▶ [What you are asked to do]:
Down to the last line, restate the records below word for word, dropping every image.

▶ [Source data]:
>>>
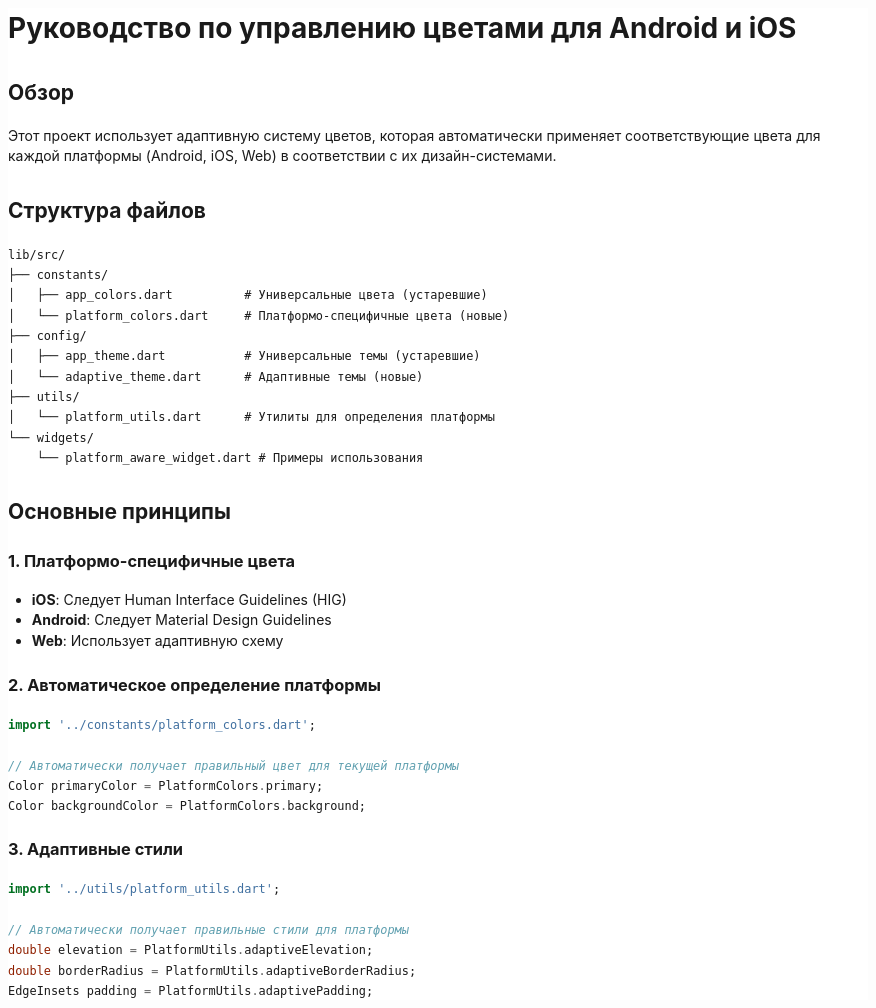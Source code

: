 # Руководство по управлению цветами для Android и iOS

## Обзор

Этот проект использует адаптивную систему цветов, которая автоматически применяет соответствующие цвета для каждой платформы (Android, iOS, Web) в соответствии с их дизайн-системами.

## Структура файлов

```
lib/src/
├── constants/
│   ├── app_colors.dart          # Универсальные цвета (устаревшие)
│   └── platform_colors.dart     # Платформо-специфичные цвета (новые)
├── config/
│   ├── app_theme.dart           # Универсальные темы (устаревшие)
│   └── adaptive_theme.dart      # Адаптивные темы (новые)
├── utils/
│   └── platform_utils.dart      # Утилиты для определения платформы
└── widgets/
    └── platform_aware_widget.dart # Примеры использования
```

## Основные принципы

### 1. Платформо-специфичные цвета

- **iOS**: Следует Human Interface Guidelines (HIG)
- **Android**: Следует Material Design Guidelines
- **Web**: Использует адаптивную схему

### 2. Автоматическое определение платформы

```dart
import '../constants/platform_colors.dart';

// Автоматически получает правильный цвет для текущей платформы
Color primaryColor = PlatformColors.primary;
Color backgroundColor = PlatformColors.background;
```

### 3. Адаптивные стили

```dart
import '../utils/platform_utils.dart';

// Автоматически получает правильные стили для платформы
double elevation = PlatformUtils.adaptiveElevation;
double borderRadius = PlatformUtils.adaptiveBorderRadius;
EdgeInsets padding = PlatformUtils.adaptivePadding;
```
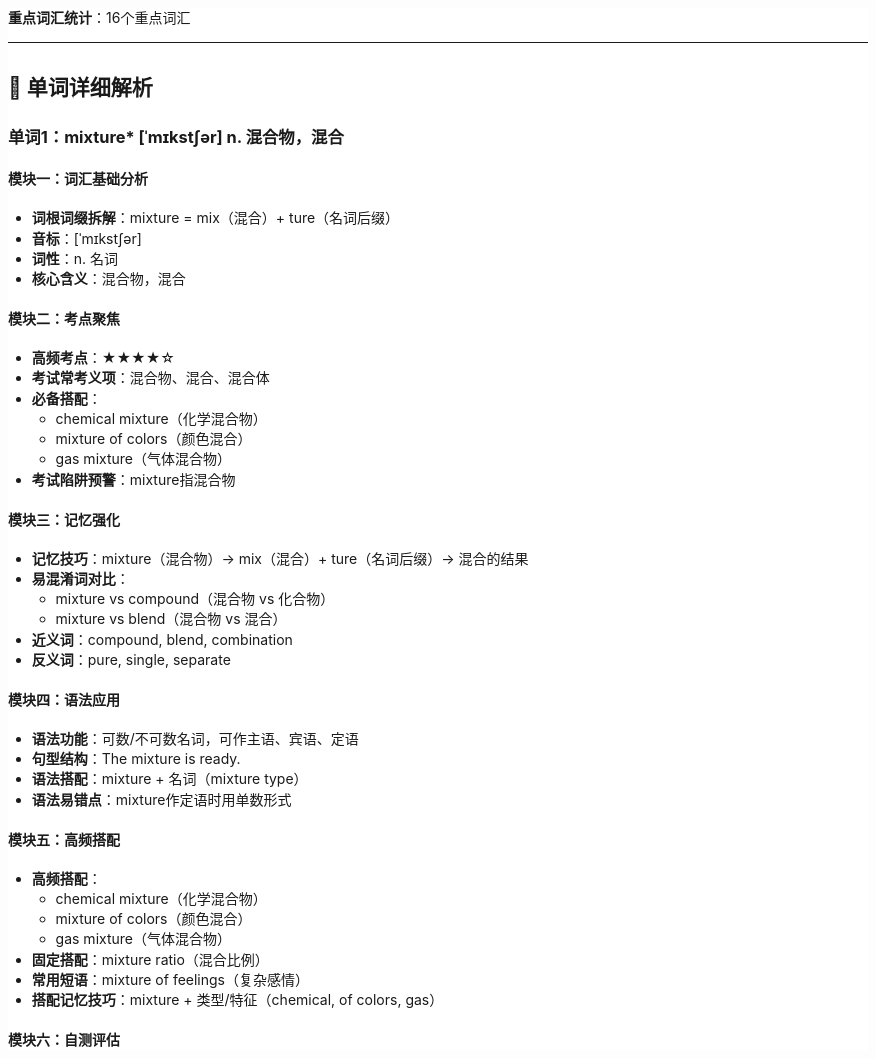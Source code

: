 **重点词汇统计**：16个重点词汇

---

## 📖 单词详细解析

### 单词1：mixture* [ˈmɪkstʃər] n. 混合物，混合

#### 模块一：词汇基础分析

- **词根词缀拆解**：mixture = mix（混合）+ ture（名词后缀）
- **音标**：[ˈmɪkstʃər]
- **词性**：n. 名词
- **核心含义**：混合物，混合

#### 模块二：考点聚焦

- **高频考点**：★★★★☆
- **考试常考义项**：混合物、混合、混合体
- **必备搭配**：
  - chemical mixture（化学混合物）
  - mixture of colors（颜色混合）
  - gas mixture（气体混合物）
- **考试陷阱预警**：mixture指混合物

#### 模块三：记忆强化

- **记忆技巧**：mixture（混合物）→ mix（混合）+ ture（名词后缀）→ 混合的结果
- **易混淆词对比**：
  - mixture vs compound（混合物 vs 化合物）
  - mixture vs blend（混合物 vs 混合）
- **近义词**：compound, blend, combination
- **反义词**：pure, single, separate

#### 模块四：语法应用

- **语法功能**：可数/不可数名词，可作主语、宾语、定语
- **句型结构**：The mixture is ready.
- **语法搭配**：mixture + 名词（mixture type）
- **语法易错点**：mixture作定语时用单数形式

#### 模块五：高频搭配

- **高频搭配**：
  - chemical mixture（化学混合物）
  - mixture of colors（颜色混合）
  - gas mixture（气体混合物）
- **固定搭配**：mixture ratio（混合比例）
- **常用短语**：mixture of feelings（复杂感情）
- **搭配记忆技巧**：mixture + 类型/特征（chemical, of colors, gas）

#### 模块六：自测评估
<<<
▶ [Output for this exercise]:
Source code

: # Руководство по управлению цветами для Android и iOS

## Обзор

Этот проект использует адаптивную систему цветов, которая автоматически применяет соответствующие цвета для каждой платформы (Android, iOS, Web) в соответствии с их дизайн-системами.

## Структура файлов

```
lib/src/
├── constants/
│   ├── app_colors.dart          # Универсальные цвета (устаревшие)
│   └── platform_colors.dart     # Платформо-специфичные цвета (новые)
├── config/
│   ├── app_theme.dart           # Универсальные темы (устаревшие)
│   └── adaptive_theme.dart      # Адаптивные темы (новые)
├── utils/
│   └── platform_utils.dart      # Утилиты для определения платформы
└── widgets/
    └── platform_aware_widget.dart # Примеры использования
```

## Основные принципы

### 1. Платформо-специфичные цвета

- **iOS**: Следует Human Interface Guidelines (HIG)
- **Android**: Следует Material Design Guidelines
- **Web**: Использует адаптивную схему

### 2. Автоматическое определение платформы

```dart
import '../constants/platform_colors.dart';

// Автоматически получает правильный цвет для текущей платформы
Color primaryColor = PlatformColors.primary;
Color backgroundColor = PlatformColors.background;
```

### 3. Адаптивные стили

```dart
import '../utils/platform_utils.dart';

// Автоматически получает правильные стили для платформы
double elevation = PlatformUtils.adaptiveElevation;
double borderRadius = PlatformUtils.adaptiveBorderRadius;
EdgeInsets padding = PlatformUtils.adaptivePadding;
```
Source code

: **重点词汇统计**：16个重点词汇

---

## 📖 单词详细解析

### 单词1：mixture* [ˈmɪkstʃər] n. 混合物，混合

#### 模块一：词汇基础分析

- **词根词缀拆解**：mixture = mix（混合）+ ture（名词后缀）
- **音标**：[ˈmɪkstʃər]
- **词性**：n. 名词
- **核心含义**：混合物，混合

#### 模块二：考点聚焦

- **高频考点**：★★★★☆
- **考试常考义项**：混合物、混合、混合体
- **必备搭配**：
  - chemical mixture（化学混合物）
  - mixture of colors（颜色混合）
  - gas mixture（气体混合物）
- **考试陷阱预警**：mixture指混合物

#### 模块三：记忆强化

- **记忆技巧**：mixture（混合物）→ mix（混合）+ ture（名词后缀）→ 混合的结果
- **易混淆词对比**：
  - mixture vs compound（混合物 vs 化合物）
  - mixture vs blend（混合物 vs 混合）
- **近义词**：compound, blend, combination
- **反义词**：pure, single, separate

#### 模块四：语法应用

- **语法功能**：可数/不可数名词，可作主语、宾语、定语
- **句型结构**：The mixture is ready.
- **语法搭配**：mixture + 名词（mixture type）
- **语法易错点**：mixture作定语时用单数形式

#### 模块五：高频搭配

- **高频搭配**：
  - chemical mixture（化学混合物）
  - mixture of colors（颜色混合）
  - gas mixture（气体混合物）
- **固定搭配**：mixture ratio（混合比例）
- **常用短语**：mixture of feelings（复杂感情）
- **搭配记忆技巧**：mixture + 类型/特征（chemical, of colors, gas）

#### 模块六：自测评估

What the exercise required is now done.